First thing I did, was rearranging rows. I remember from another problem, where I used to evaluate determinant of matrix of this kind $\det\begin{vmatrix} 0 & 0 ... & 0 & 1\\ 0 & 0 ... & 1 & 0\\ 0 & 0 ... & 0 & 0\\ . & . & . & . \\ 1 & 0 ... & 0 & 0 \end{vmatrix}$ is $(-1)^{\frac{n(n-1)}{2}}*\det\begin{vmatrix} 1 & 0 ... & 0 & 0\\ 0 & 1 ... & 0 & 0\\ 0 & 0 ... & 0 & 0\\ . & . & . & . \\ 0 & 0 ... & 0 & 1 \end{vmatrix}=(-1)^{\frac{n(n-1)}{2}}$.
So it becomes $$(-1)^{\frac{n(n-1)}{2}}\det\begin{vmatrix} n & n & n & ... & n & n & n \\ . & . & . & . & . & . &. \\ 3 & 4 & 5 & ... & n & n & n \\ 2 & 3 & 4 & ... & n-1 & n & n\\ 1 & 2 & 3 & ... & n-2 & n-1 & n\\ \end{vmatrix}$$ And then I transposed it $$(-1)^{\frac{n(n-1)}{2}}\det\begin{vmatrix} n & n-1 & n-2 & ... & 3 & 2 & 1 \\ . & . & . & . & . & . &. \\ n & n & n & ... & n & n-1 & n-2 \\ n & n & n & ... & n & n & n-1\\ n & n & n & ... & n & n & n\\ \end{vmatrix}$$ and tried to subtract first row from all. $$(-1)^{\frac{n(n-1)}{2}}\det\begin{vmatrix} n & n-1 & n-2 & ... & 3 & 2 & 1 \\ 0 & 1 & 1 & ... & 1 & 1 & 1 \\ 0 & 1 & 2 & ... & 2 & 2 & 2\\ . & . & . & . & . & . &. \\ 0 & 1 & 2 & ... & n-3 & n-2 & n-1\\ \end{vmatrix}$$ next step is subtracting second row from others below. $$(-1)^{\frac{n(n-1)}{2}}\det\begin{vmatrix} n & n-1 & n-2 & ... & 3 & 2 & 1 \\ 0 & 1 & 1 & ... & 1 & 1 & 1 \\ 0 & 0 & 1 & ... & 1 & 1 & 1\\ . & . & . & . & . & . &. \\ 0 & 0 & 1 & ... & n-4 & n-3 & n-2\\ \end{vmatrix}$$ doing this for finite n we'll get $$(-1)^{\frac{n(n-1)}{2}}\det\begin{vmatrix} n & n-1 & n-2 & ... & 3 & 2 & 1 \\ 0 & 1 & 1 & ... & 1 & 1 & 1 \\ 0 & 0 & 1 & ... & 1 & 1 & 1\\ . & . & . & . & . & . &. \\ 0 & 0 & 0 & ... & 0 & 0 & 1\\ \end{vmatrix}$$ So my final solution is $n*(-1)^{\frac{n(n-1)}{2}}$. Do you see any mistakes?
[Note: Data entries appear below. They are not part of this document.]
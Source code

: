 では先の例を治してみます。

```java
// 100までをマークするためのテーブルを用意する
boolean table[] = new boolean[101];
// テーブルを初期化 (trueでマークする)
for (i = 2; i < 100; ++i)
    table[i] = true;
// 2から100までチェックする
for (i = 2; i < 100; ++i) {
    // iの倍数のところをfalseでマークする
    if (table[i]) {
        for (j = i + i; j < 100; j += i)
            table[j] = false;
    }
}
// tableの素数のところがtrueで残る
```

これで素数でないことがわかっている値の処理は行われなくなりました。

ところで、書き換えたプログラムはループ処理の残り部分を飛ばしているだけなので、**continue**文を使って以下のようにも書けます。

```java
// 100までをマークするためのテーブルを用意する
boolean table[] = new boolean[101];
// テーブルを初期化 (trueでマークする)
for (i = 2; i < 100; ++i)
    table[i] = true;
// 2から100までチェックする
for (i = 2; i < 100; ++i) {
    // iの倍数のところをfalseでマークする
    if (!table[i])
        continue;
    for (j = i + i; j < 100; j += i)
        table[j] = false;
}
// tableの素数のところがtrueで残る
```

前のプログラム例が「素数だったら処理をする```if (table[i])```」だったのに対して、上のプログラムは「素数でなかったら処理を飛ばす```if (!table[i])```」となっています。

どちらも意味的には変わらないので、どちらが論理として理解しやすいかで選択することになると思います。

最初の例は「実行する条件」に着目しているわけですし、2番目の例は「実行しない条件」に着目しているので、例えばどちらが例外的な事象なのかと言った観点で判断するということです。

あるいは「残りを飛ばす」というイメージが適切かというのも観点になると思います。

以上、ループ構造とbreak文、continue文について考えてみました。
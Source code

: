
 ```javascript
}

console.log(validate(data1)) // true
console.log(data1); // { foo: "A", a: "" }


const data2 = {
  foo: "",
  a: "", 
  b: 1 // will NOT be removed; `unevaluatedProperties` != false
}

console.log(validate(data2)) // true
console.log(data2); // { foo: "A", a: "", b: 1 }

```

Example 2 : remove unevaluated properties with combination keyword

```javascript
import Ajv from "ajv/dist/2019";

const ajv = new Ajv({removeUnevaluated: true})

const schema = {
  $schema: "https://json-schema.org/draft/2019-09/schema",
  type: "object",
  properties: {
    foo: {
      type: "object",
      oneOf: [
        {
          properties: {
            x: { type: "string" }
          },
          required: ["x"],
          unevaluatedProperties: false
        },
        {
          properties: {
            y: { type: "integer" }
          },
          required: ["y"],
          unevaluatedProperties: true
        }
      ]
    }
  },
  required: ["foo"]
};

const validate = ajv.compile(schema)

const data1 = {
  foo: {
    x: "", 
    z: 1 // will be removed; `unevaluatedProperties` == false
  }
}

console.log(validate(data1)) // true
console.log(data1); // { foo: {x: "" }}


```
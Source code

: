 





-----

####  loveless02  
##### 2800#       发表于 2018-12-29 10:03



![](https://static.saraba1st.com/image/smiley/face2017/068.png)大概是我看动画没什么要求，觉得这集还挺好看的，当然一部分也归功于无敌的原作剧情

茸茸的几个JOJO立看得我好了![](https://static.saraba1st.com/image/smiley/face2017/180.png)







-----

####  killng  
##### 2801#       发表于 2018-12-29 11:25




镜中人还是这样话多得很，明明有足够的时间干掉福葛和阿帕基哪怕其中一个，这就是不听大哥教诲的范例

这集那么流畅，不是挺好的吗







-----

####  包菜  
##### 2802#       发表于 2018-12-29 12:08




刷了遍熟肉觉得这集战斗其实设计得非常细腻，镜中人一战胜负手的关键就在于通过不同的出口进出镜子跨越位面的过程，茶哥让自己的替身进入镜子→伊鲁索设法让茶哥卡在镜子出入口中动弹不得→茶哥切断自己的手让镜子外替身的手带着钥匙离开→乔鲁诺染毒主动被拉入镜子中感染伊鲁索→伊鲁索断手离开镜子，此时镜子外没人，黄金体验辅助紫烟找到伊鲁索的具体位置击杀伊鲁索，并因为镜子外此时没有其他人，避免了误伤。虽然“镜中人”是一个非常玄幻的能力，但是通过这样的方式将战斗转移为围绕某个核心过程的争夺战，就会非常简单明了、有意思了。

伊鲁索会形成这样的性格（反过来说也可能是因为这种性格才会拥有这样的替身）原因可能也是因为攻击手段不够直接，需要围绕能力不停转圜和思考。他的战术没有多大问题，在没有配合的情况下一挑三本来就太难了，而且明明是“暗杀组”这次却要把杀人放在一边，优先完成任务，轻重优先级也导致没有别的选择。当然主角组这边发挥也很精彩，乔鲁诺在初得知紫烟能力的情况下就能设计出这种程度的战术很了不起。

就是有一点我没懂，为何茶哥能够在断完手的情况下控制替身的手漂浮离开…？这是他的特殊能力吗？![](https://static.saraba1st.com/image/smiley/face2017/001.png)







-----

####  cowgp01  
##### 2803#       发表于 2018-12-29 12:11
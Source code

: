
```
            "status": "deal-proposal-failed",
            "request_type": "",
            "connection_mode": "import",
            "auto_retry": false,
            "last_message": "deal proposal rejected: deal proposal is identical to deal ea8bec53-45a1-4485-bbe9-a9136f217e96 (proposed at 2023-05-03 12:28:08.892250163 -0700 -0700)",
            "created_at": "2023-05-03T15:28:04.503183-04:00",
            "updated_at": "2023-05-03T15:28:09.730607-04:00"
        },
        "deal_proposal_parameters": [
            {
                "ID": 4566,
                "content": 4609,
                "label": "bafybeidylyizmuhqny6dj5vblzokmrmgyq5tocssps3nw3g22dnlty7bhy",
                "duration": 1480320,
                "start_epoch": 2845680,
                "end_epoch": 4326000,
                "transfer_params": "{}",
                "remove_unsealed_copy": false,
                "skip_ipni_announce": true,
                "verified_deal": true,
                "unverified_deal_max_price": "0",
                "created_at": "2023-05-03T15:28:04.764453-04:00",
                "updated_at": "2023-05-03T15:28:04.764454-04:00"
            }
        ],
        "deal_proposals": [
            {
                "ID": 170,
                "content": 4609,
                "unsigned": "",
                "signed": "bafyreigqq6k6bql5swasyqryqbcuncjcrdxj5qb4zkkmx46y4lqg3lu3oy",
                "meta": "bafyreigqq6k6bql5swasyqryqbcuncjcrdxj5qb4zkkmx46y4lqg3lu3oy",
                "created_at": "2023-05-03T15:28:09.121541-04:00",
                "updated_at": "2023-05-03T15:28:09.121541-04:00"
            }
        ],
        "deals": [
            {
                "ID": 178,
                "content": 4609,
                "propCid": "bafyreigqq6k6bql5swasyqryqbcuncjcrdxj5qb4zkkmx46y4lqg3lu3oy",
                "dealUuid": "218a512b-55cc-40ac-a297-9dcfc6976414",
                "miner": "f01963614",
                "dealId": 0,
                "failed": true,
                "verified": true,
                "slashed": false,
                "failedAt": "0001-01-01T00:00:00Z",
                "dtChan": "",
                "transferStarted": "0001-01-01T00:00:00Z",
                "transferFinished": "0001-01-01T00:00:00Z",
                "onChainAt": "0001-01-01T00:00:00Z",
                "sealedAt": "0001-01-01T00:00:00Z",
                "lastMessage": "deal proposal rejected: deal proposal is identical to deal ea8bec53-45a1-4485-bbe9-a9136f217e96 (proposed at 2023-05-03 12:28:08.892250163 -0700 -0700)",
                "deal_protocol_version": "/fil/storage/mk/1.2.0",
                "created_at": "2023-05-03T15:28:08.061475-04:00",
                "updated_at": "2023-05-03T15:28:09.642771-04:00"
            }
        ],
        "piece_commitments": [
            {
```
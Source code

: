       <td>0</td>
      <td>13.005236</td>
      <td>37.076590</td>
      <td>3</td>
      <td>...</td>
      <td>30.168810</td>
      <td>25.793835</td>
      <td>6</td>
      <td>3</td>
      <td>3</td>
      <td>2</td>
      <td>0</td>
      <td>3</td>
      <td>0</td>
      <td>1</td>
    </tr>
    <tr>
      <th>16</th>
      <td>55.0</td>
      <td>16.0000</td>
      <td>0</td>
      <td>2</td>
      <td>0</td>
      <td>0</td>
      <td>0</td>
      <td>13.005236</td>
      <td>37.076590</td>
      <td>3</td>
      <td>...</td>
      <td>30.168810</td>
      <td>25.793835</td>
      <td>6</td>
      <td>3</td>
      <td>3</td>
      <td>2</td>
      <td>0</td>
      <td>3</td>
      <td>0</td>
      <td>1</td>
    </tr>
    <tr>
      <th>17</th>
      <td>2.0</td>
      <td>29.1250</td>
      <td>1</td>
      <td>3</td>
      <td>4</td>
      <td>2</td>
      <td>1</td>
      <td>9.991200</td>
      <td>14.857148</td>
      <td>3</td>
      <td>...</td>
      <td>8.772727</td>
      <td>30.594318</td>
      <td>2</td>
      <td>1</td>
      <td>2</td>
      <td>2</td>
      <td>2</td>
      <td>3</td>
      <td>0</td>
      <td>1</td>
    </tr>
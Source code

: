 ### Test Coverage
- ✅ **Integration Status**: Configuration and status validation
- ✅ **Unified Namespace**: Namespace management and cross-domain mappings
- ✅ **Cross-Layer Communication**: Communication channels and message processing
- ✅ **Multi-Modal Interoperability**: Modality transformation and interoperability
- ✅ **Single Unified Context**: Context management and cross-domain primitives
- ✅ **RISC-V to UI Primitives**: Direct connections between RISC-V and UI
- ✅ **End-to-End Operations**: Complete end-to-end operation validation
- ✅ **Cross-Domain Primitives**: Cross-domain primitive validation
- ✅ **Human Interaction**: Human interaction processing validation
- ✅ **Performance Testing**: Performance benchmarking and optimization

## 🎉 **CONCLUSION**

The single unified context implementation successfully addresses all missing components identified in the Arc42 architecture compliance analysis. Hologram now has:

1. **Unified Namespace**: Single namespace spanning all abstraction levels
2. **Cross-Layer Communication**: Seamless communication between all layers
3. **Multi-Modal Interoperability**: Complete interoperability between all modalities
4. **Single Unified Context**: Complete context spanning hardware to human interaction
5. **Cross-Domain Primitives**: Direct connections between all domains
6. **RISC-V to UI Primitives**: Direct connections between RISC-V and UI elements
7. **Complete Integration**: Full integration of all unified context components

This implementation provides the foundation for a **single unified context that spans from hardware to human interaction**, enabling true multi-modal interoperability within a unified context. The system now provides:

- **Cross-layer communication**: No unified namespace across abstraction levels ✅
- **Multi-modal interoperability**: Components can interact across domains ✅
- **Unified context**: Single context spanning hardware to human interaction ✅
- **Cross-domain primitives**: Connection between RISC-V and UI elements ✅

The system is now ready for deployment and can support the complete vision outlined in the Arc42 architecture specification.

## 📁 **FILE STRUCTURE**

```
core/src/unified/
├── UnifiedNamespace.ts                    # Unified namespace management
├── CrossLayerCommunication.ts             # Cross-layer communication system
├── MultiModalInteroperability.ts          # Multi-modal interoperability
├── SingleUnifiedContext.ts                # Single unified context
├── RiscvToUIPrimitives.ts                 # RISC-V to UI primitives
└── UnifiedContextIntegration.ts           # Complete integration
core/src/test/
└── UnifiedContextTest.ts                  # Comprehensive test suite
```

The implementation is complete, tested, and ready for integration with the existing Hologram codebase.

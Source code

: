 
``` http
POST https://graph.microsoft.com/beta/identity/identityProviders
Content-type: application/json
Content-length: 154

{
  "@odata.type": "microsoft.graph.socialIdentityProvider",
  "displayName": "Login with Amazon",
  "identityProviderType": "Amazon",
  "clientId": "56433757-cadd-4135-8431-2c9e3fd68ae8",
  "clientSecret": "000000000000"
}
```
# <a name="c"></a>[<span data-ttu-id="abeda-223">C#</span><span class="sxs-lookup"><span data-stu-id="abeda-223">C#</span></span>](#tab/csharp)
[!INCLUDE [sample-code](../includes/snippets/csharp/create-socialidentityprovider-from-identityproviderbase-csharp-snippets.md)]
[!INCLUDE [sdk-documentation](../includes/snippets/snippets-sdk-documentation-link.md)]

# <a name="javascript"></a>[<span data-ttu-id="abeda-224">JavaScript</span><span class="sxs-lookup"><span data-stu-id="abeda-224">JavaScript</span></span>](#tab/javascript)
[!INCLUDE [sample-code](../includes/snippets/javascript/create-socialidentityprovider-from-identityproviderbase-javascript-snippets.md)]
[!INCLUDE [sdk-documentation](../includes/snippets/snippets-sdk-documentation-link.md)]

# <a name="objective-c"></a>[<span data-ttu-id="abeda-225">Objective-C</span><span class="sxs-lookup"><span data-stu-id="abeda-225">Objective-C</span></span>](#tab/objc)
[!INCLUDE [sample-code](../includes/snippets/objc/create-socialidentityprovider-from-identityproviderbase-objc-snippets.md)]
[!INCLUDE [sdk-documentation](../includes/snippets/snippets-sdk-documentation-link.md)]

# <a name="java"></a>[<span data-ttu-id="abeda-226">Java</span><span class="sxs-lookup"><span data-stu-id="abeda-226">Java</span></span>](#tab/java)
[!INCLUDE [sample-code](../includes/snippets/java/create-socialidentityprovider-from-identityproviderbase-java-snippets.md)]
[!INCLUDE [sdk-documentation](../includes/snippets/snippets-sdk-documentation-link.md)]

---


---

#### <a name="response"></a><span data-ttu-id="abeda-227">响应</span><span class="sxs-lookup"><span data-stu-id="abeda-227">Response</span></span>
And maybe there's more easier approach? thanks.

Answer 1

First we can subtract from each row the following row $$D= \begin{vmatrix} 1 & 2 & 3 & \ldots & n-2 & n-1 & n\\ 2 & 3 & 4 & \ldots & n-1 & n & n\\ 3 & 4 & 5 & \ldots & n & n & n \\ \ldots & \ldots & \ldots & \ldots & \ldots & \ldots & \ldots \\ n & n & n & \ldots & n & n & n \end{vmatrix} = \begin{vmatrix} -1&-1 &-1 & \ldots &-1 &-1 & 0\\ -1&-1 &-1 & \ldots &-1 & 0 & 0\\ -1&-1 &-1 & \ldots & 0 & 0 & 0\\ \ldots & \ldots & \ldots & \ldots & \ldots & \ldots & \ldots \\ n & n & n & \ldots & n & n & n \end{vmatrix}$$ We can "pull out" $n$ from the last row, and then add the last row to all rows above it (to cancel out all $-1$'s) $$D=n \begin{vmatrix} -1&-1 &-1 & \ldots &-1 &-1 & 0\\ -1&-1 &-1 & \ldots &-1 & 0 & 0\\ -1&-1 &-1 & \ldots & 0 & 0 & 0\\ \ldots & \ldots & \ldots & \ldots & \ldots & \ldots & \ldots \\ 1 & 1 & 1 & \ldots & 1 & 1 & 1 \end{vmatrix}= n \begin{vmatrix} 0& 0 & 0 & \ldots & 0 & 0 & 1\\ 0& 0 & 0 & \ldots & 0 & 1 & 1\\ 0& 0 & 0 & \ldots & 1 & 1 & 1\\ \ldots & \ldots & \ldots & \ldots & \ldots & \ldots & \ldots \\ 1 & 1 & 1 & \ldots & 1 & 1 & 1 \end{vmatrix} $$ Now we only need to subtract each row from the row following it to get $$ D= n \begin{vmatrix} 0& 0 & 0 & \ldots & 0 & 0 & 1\\ 0& 0 & 0 & \ldots & 0 & 1 & 1\\ 0& 0 & 0 & \ldots & 1 & 1 & 1\\ \ldots & \ldots & \ldots & \ldots & \ldots & \ldots & \ldots \\ 1 & 1 & 1 & \ldots & 1 & 1 & 1 \end{vmatrix}= n \begin{vmatrix} 0& 0 & 0 & \ldots & 0 & 0 & 1\\ 0& 0 & 0 & \ldots & 0 & 1 & 0\\ 0& 0 & 0 & \ldots & 1 & 0 & 0\\ \ldots & \ldots & \ldots & \ldots & \ldots & \ldots & \ldots \\ 1 & 0 & 0 & \ldots & 0 & 0 & 0 \end{vmatrix}=n(-1)^{\frac{n(n-1)}2}$$ (We got the matrix for which you already know the determinant. It can be obtained, for example, using several swaps of neighbouring rows.)